[Source texts of formatted documents]
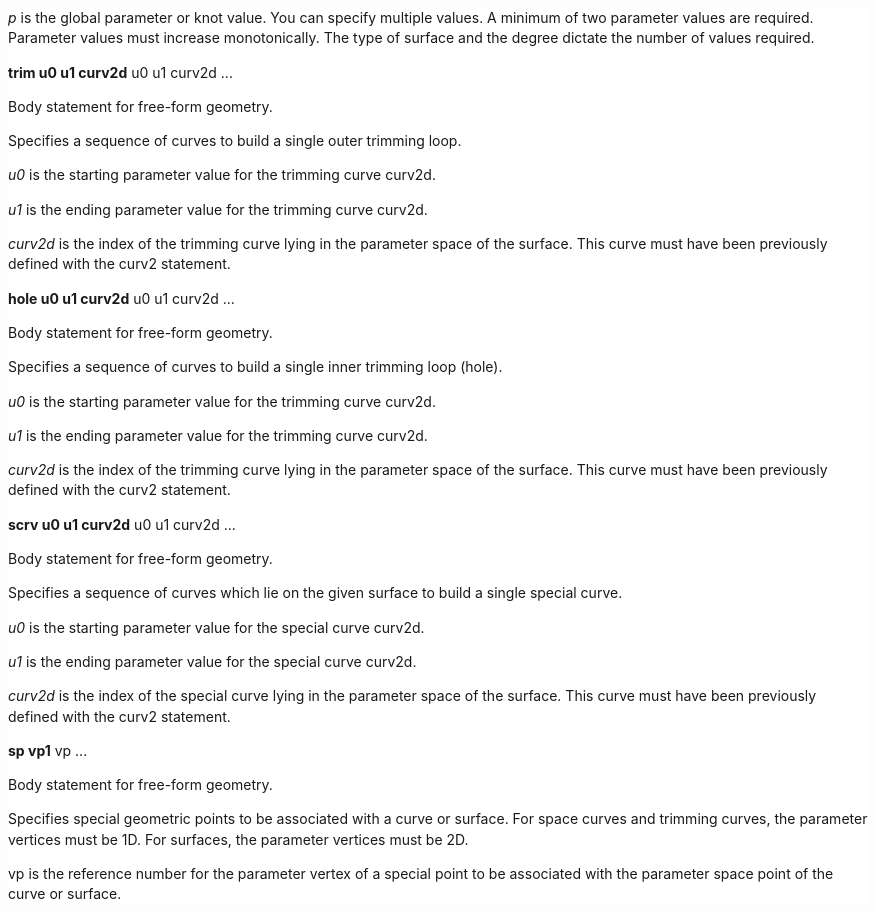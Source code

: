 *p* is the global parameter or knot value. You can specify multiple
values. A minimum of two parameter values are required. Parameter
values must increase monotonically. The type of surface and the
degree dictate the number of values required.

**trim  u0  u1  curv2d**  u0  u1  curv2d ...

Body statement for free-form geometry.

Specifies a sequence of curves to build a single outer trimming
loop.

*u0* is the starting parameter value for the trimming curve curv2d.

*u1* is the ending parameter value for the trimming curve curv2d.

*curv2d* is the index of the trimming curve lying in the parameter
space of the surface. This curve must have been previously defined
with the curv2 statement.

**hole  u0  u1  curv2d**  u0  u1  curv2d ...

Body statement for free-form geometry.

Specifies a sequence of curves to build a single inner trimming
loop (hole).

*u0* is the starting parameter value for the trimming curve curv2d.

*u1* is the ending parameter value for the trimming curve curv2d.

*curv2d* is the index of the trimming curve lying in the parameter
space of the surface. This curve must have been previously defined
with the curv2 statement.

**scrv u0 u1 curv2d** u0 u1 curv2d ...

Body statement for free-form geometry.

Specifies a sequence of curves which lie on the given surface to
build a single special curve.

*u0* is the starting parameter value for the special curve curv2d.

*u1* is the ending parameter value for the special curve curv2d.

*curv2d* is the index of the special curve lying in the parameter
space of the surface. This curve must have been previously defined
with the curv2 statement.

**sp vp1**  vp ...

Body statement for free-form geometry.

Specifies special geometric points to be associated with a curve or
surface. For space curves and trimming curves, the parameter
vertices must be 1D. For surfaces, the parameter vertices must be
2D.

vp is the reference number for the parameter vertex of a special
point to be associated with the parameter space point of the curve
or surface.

WHAT YOU HAVE TO DO
Say how many lines in the data include the string "sequence", giving the number alone.

EXERCISE OUTPUT
3